- Directed by: Jiří Trnka
- Screenplay by: Jiří Trnka
- Story by: Ivan Klíma
- Produced by: Jiří Vaněk Jaroslav Možíš Erma Kmínková
- Cinematography: Jiří Šafář Ivan Renč
- Edited by: Hana Walachová Helena Lebdušková (assistant uncredited)
- Music by: Jan Novák
- Production companies: Loutkový film Praha Krátký film Praha
- Distributed by: Ústřední půjčovna filmu
- Release date: October 26, 1962;
- Running time: 29 minutes
- Language: Czech

= The Cybernetic Grandma =

1962 film

The Cybernetic Grandma (Kybernetická babička) is a 1962 Czechoslovak stop motion puppet cartoon. It is a surreal science fiction-horror animation film, showing a dystopian situation where machines tend humans into a cybernetic lifestyle. The story is seen through the eyes of a little child who is led by his grandmother to enter an underground world.
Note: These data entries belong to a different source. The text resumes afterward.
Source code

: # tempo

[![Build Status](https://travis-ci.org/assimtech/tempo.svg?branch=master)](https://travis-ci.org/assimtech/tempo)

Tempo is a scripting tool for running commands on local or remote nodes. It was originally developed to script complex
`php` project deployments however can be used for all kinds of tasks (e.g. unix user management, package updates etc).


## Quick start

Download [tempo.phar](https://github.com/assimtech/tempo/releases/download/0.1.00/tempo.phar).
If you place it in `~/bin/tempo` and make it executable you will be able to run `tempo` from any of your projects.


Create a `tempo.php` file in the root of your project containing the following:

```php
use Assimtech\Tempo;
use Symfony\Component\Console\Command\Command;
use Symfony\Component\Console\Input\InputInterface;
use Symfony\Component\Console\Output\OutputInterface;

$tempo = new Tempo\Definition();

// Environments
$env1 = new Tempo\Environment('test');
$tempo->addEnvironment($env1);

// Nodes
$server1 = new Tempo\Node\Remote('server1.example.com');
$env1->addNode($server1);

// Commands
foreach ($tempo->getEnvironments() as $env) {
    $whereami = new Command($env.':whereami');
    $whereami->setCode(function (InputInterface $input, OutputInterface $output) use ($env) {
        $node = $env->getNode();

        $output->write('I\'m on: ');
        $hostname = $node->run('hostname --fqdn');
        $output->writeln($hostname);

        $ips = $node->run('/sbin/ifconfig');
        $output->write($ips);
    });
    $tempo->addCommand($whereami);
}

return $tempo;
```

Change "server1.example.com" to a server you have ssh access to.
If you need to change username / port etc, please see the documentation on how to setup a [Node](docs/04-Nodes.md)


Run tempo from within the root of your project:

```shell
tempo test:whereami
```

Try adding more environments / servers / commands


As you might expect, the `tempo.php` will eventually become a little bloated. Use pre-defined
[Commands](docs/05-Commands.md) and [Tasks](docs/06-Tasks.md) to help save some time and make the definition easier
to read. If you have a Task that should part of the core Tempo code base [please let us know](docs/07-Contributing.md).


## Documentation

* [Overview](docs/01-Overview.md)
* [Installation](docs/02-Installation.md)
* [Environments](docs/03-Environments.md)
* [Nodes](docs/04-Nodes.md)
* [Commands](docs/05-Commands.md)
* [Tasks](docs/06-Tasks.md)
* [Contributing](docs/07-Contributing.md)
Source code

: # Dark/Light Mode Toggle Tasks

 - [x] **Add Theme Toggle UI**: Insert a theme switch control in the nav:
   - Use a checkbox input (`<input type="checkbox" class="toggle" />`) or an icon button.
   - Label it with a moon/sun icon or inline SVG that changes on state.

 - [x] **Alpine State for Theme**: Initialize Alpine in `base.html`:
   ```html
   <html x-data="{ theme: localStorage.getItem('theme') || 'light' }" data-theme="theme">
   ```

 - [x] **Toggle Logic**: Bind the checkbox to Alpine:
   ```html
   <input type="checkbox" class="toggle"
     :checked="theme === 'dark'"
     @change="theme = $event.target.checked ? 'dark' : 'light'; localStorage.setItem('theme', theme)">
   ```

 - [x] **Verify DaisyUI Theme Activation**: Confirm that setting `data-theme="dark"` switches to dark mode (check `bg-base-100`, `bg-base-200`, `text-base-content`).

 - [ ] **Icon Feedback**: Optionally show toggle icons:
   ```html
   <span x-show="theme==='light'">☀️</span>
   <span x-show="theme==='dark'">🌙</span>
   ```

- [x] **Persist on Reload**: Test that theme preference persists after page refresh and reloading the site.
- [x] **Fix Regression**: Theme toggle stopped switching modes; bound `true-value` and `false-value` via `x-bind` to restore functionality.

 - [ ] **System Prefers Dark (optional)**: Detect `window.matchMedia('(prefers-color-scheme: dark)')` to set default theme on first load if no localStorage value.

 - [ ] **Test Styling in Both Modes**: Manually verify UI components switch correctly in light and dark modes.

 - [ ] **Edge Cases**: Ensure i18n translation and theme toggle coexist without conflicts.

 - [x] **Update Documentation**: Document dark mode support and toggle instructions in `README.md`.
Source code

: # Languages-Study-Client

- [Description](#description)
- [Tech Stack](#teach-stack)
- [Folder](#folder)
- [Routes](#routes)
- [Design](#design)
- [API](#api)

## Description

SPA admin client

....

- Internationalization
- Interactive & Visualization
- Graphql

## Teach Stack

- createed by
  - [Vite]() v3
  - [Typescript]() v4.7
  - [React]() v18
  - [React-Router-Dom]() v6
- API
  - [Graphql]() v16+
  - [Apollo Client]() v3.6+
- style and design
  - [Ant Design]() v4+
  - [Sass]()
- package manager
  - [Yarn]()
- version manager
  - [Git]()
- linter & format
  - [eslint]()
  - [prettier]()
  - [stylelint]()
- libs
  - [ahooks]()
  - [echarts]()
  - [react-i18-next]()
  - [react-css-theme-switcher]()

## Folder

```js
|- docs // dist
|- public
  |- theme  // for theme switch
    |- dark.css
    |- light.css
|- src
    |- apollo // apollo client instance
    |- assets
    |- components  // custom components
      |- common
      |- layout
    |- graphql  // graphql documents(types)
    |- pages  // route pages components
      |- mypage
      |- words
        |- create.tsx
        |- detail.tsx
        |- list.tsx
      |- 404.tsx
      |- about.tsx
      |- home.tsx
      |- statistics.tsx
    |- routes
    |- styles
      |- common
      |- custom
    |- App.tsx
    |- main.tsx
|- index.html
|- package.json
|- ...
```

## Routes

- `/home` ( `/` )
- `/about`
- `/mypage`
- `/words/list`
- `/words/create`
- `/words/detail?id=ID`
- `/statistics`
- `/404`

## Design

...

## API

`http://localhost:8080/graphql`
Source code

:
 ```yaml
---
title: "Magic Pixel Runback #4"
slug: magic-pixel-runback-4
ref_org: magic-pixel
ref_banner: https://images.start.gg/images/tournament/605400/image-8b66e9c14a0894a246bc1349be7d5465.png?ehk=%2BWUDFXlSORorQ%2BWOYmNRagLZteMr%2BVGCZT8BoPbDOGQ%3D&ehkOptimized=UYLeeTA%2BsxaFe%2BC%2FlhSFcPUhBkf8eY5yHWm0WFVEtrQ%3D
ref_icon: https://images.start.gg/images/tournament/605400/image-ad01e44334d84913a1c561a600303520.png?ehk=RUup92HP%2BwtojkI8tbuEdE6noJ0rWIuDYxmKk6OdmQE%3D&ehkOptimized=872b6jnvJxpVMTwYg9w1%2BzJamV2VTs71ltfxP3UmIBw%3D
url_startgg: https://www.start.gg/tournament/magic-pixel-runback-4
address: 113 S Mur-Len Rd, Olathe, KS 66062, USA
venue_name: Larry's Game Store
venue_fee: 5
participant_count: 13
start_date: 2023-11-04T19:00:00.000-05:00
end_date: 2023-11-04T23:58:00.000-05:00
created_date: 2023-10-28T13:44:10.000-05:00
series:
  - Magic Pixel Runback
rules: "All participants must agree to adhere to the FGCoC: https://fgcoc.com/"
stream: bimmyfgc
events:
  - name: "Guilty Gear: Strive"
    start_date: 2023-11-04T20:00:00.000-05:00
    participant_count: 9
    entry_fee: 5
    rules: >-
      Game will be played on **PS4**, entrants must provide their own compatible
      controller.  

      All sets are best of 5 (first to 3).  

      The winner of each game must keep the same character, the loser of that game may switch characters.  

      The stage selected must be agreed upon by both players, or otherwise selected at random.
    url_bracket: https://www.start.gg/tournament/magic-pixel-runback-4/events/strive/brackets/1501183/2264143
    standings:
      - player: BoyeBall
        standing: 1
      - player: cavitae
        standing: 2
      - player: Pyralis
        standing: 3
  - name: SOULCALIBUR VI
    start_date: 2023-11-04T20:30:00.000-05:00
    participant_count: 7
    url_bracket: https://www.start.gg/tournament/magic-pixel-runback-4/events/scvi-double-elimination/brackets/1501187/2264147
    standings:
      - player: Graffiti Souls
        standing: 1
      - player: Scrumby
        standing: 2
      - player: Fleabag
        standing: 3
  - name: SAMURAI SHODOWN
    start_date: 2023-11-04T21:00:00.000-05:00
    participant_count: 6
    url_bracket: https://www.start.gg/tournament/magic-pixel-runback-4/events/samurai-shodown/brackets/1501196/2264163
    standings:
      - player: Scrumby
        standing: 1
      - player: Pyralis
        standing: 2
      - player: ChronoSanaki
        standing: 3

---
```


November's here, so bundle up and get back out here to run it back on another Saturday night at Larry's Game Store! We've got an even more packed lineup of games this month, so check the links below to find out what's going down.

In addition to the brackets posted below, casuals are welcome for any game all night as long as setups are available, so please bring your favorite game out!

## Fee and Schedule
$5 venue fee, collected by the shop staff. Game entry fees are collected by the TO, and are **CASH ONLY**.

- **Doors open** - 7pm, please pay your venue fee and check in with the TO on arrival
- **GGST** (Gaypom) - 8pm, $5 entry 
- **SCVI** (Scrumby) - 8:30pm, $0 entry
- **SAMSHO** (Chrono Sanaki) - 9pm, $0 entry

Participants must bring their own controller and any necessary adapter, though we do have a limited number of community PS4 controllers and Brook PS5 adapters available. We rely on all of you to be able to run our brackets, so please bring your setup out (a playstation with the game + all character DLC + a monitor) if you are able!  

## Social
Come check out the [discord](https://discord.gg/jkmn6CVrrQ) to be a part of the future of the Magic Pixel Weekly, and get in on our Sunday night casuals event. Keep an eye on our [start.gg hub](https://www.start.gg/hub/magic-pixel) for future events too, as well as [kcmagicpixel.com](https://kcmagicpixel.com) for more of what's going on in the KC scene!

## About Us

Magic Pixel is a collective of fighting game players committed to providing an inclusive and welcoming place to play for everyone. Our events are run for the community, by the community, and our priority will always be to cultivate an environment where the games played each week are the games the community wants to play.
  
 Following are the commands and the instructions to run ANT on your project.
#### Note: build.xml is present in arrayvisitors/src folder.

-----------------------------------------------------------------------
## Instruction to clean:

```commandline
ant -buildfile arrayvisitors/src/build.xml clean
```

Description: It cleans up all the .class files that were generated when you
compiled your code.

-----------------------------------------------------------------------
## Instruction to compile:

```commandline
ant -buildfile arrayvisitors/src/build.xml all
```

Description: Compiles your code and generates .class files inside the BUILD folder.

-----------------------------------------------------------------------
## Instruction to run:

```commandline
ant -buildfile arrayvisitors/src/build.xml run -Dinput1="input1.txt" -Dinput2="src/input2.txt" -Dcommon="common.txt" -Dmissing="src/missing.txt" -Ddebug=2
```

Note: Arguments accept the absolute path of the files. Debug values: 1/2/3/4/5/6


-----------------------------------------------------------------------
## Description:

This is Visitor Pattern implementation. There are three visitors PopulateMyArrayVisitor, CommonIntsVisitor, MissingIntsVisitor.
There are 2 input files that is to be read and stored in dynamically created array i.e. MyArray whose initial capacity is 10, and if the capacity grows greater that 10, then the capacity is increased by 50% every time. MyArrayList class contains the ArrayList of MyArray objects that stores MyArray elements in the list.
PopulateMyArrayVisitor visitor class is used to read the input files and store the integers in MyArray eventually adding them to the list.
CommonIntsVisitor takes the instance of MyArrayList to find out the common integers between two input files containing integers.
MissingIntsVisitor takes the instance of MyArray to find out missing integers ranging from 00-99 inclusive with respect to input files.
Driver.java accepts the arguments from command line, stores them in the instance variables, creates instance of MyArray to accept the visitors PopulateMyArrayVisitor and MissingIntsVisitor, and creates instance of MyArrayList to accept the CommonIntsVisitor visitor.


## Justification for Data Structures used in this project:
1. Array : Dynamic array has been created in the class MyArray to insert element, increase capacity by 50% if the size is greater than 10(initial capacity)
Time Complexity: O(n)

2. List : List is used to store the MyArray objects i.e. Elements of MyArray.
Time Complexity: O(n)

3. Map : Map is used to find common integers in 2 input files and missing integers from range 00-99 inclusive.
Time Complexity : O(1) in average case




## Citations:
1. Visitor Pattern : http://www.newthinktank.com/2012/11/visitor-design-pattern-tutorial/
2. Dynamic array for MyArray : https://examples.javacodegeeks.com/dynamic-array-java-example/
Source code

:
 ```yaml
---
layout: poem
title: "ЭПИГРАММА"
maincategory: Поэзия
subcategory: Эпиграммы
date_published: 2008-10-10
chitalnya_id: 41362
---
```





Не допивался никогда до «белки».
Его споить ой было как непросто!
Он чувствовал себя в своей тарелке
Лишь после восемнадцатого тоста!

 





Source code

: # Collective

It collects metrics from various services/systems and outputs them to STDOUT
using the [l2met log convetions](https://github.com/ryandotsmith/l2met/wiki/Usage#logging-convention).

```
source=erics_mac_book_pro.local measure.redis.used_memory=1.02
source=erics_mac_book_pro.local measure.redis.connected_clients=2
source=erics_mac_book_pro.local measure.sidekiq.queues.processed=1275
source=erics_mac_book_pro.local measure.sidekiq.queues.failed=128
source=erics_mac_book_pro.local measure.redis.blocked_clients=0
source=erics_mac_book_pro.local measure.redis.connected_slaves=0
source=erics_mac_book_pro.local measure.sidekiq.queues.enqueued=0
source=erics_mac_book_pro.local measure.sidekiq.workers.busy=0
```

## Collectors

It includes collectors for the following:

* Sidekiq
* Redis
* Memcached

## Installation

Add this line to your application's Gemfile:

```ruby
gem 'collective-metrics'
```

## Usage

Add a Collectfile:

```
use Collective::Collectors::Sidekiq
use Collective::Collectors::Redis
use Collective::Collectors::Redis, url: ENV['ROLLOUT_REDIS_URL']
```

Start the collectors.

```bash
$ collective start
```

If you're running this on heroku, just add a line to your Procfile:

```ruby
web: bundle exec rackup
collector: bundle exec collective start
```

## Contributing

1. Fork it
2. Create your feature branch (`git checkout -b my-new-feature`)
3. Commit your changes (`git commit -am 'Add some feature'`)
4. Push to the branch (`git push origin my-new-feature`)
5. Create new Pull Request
There it witnesses many strange events and ends up being cared for by a cybernetic grandma looking like a hybrid between a robotic wheelchair and a giant moth. The film shows a contradiction between the kind and sweet way the machine talks to the child and its disturbingly cold insensitive behavior. The cybernetic grandma is portrayed by the mechanically accurate and formally perfect voice and language of Czech actress Otýlie Benšíková. At the end of the movie, the little child is rescued by its true biological grandma, who turns off the cybernetic one and takes care of it.